---------- GIVEN DATA ----------

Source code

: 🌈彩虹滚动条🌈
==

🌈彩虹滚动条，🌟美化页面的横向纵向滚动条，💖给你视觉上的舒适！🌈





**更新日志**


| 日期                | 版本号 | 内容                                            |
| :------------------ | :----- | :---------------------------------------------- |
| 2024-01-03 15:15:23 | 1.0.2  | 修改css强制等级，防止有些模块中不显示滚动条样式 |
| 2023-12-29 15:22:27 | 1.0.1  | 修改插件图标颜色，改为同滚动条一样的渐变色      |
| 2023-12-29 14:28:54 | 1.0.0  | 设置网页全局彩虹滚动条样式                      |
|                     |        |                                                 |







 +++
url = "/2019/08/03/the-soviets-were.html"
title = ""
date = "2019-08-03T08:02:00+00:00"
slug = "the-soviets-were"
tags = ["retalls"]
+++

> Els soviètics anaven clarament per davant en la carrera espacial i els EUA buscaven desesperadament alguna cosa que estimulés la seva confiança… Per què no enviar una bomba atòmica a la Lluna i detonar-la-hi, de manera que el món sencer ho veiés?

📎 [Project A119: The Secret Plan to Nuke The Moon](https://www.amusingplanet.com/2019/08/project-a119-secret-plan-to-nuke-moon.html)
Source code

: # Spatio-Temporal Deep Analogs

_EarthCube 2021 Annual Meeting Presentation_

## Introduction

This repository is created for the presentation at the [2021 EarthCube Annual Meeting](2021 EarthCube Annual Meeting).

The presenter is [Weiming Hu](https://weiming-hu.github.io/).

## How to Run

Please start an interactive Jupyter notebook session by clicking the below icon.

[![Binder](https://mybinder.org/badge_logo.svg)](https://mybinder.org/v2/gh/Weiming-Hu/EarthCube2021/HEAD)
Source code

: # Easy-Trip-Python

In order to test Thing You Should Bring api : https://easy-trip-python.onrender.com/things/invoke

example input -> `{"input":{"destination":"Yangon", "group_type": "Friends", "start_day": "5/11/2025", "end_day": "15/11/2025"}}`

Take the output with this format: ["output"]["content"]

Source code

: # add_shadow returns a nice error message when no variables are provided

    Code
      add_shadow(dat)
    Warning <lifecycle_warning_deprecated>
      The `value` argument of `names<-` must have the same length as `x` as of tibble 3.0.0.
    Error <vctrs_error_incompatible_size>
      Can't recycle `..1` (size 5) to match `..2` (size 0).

----------

▸ **TASK DIRECTIONS**
Exactly as they appear above, set down all of the records once more.

▸ **RESPONSE BOX**
Source code

: 🌈彩虹滚动条🌈
==

🌈彩虹滚动条，🌟美化页面的横向纵向滚动条，💖给你视觉上的舒适！🌈





**更新日志**


| 日期                | 版本号 | 内容                                            |
| :------------------ | :----- | :---------------------------------------------- |
| 2024-01-03 15:15:23 | 1.0.2  | 修改css强制等级，防止有些模块中不显示滚动条样式 |
| 2023-12-29 15:22:27 | 1.0.1  | 修改插件图标颜色，改为同滚动条一样的渐变色      |
| 2023-12-29 14:28:54 | 1.0.0  | 设置网页全局彩虹滚动条样式                      |
|                     |        |                                                 |







 +++
url = "/2019/08/03/the-soviets-were.html"
title = ""
date = "2019-08-03T08:02:00+00:00"
slug = "the-soviets-were"
tags = ["retalls"]
+++

> Els soviètics anaven clarament per davant en la carrera espacial i els EUA buscaven desesperadament alguna cosa que estimulés la seva confiança… Per què no enviar una bomba atòmica a la Lluna i detonar-la-hi, de manera que el món sencer ho veiés?

📎 [Project A119: The Secret Plan to Nuke The Moon](https://www.amusingplanet.com/2019/08/project-a119-secret-plan-to-nuke-moon.html)
Source code

: # Spatio-Temporal Deep Analogs

_EarthCube 2021 Annual Meeting Presentation_

## Introduction

This repository is created for the presentation at the [2021 EarthCube Annual Meeting](2021 EarthCube Annual Meeting).

The presenter is [Weiming Hu](https://weiming-hu.github.io/).

## How to Run

Please start an interactive Jupyter notebook session by clicking the below icon.

[![Binder](https://mybinder.org/badge_logo.svg)](https://mybinder.org/v2/gh/Weiming-Hu/EarthCube2021/HEAD)
Source code

: # Easy-Trip-Python

In order to test Thing You Should Bring api : https://easy-trip-python.onrender.com/things/invoke

example input -> `{"input":{"destination":"Yangon", "group_type": "Friends", "start_day": "5/11/2025", "end_day": "15/11/2025"}}`

Take the output with this format: ["output"]["content"]

Source code

: # add_shadow returns a nice error message when no variables are provided

    Code
      add_shadow(dat)
    Warning <lifecycle_warning_deprecated>
      The `value` argument of `names<-` must have the same length as `x` as of tibble 3.0.0.
    Error <vctrs_error_incompatible_size>
      Can't recycle `..1` (size 5) to match `..2` (size 0).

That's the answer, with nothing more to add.